グッチが誇る馬具のアイデンティティから生まれたのが「ホースビットローファー」!
馬具によってブランドの知名度を格段と引き上げたグッチは1950年代、馬具をデザインにかたどった「ホースビット」を使用したハンドバッグを発表。当時、乗馬用装身具で貴族や富裕層を相手にメキメキと知名度をあげていたため、瞬く間に人気商品に。そんな「ホースビット」のアイコンを靴に落とし込んで生まれたのが「ホースビットローファー」だ。1953年に誕生したことから「1953」というモデル名で展開されており、現在もなお高い支持を集め続けている。
現在では豊富なバリエーション展開があるホースビットローファーも、全てベースは1953!
今回紹介している1953モデルは、実は何度か廃盤の経歴がある。当時はその代わりとして、ホースビットローファーデザインはそのままに、サドルをなくし、華奢なシルエットに仕上げた「Jordan(ヨルダーン)」や、サドルに加えて、かかとの芯まで省くことで、ミュールのようなスタイルで履くことを可能にした「Brixton(ブリクストン)」など、仕様を多様化させた数々のモデルを輩出した。しかし、“1953”は不動の人気を集めており、再販の要望が絶えなかったという。そんな背景もあり、60周年の記念イヤーである2013年に再販・復刻。今ではまた「グッチのアイデンティティ」として変わらずラインナップされている。

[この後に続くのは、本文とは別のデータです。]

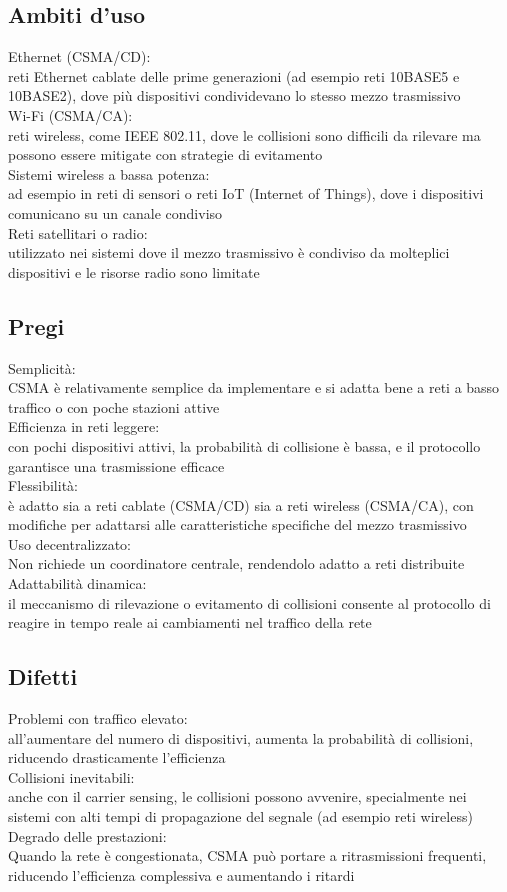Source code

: \documentclass[10pt,oneside,a4paper]{article}
\begin{document}
\subsection{Ambiti d'uso}
Ethernet (CSMA/CD):\\
reti Ethernet cablate delle prime generazioni (ad esempio reti 10BASE5 e 10BASE2), dove più dispositivi condividevano lo stesso mezzo trasmissivo\\
Wi-Fi (CSMA/CA):\\
reti wireless, come IEEE 802.11, dove le collisioni sono difficili da rilevare ma possono essere mitigate con strategie di evitamento\\
Sistemi wireless a bassa potenza:\\
ad esempio in reti di sensori o reti IoT (Internet of Things), dove i dispositivi comunicano su un canale condiviso\\
Reti satellitari o radio:\\
utilizzato nei sistemi dove il mezzo trasmissivo è condiviso da molteplici dispositivi e le risorse radio sono limitate
\subsection{Pregi}
Semplicità:\\
CSMA è relativamente semplice da implementare e si adatta bene a reti a basso traffico o con poche stazioni attive\\
Efficienza in reti leggere:\\
con pochi dispositivi attivi, la probabilità di collisione è bassa, e il protocollo garantisce una trasmissione efficace\\
Flessibilità:\\
è adatto sia a reti cablate (CSMA/CD) sia a reti wireless (CSMA/CA), con modifiche per adattarsi alle caratteristiche specifiche del mezzo trasmissivo\\
Uso decentralizzato:\\
Non richiede un coordinatore centrale, rendendolo adatto a reti distribuite\\
Adattabilità dinamica:\\
il meccanismo di rilevazione o evitamento di collisioni consente al protocollo di reagire in tempo reale ai cambiamenti nel traffico della rete
\subsection{Difetti}
Problemi con traffico elevato:\\
all'aumentare del numero di dispositivi, aumenta la probabilità di collisioni, riducendo drasticamente l'efficienza\\
Collisioni inevitabili:\\
anche con il carrier sensing, le collisioni possono avvenire, specialmente nei sistemi con alti tempi di propagazione del segnale (ad esempio reti wireless)\\
Degrado delle prestazioni:\\
Quando la rete è congestionata, CSMA può portare a ritrasmissioni frequenti, riducendo l'efficienza complessiva e aumentando i ritardi
\end{document}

その後、グッチの新たなクリエイティブ・ディレクターAlessandro Michele(アレッサンドロ・ミケーレ)氏の手により、2015/16年の秋冬には、ホースビットローファーにミックスカラーのファーライニングを採用するアレンジを取り入れたスリッパモデル「Prince town(プリンスタウン)」が発表され、世界的な大ムーブメントに。他にも「GG」マークの金具がアイコニックなダブルGモデルや、インターロッキングGモデルなど、様々なモデルが展開されている。以上のように1953は、あらゆるホースビットローファーの元祖として様々なアレンジモデルが展開されながら、世界中の洒落者たちから愛され続けているのだ。
グッチのビットローファーは定番デザインからシーズン物まで、多くの洒落者が愛用!
定番であり、アイコニックなその見た目から、日本はもちろん海外の洒落者の多くが愛用しているグッチのビットローファー。フォーマル過ぎないリッチな佇まいは、カジュアルスタイルの格上げから、ジャケットやスーツスタイルのハズしとしても重宝する。普段スーツを着ない方にもオススメできる革靴のひとつだ。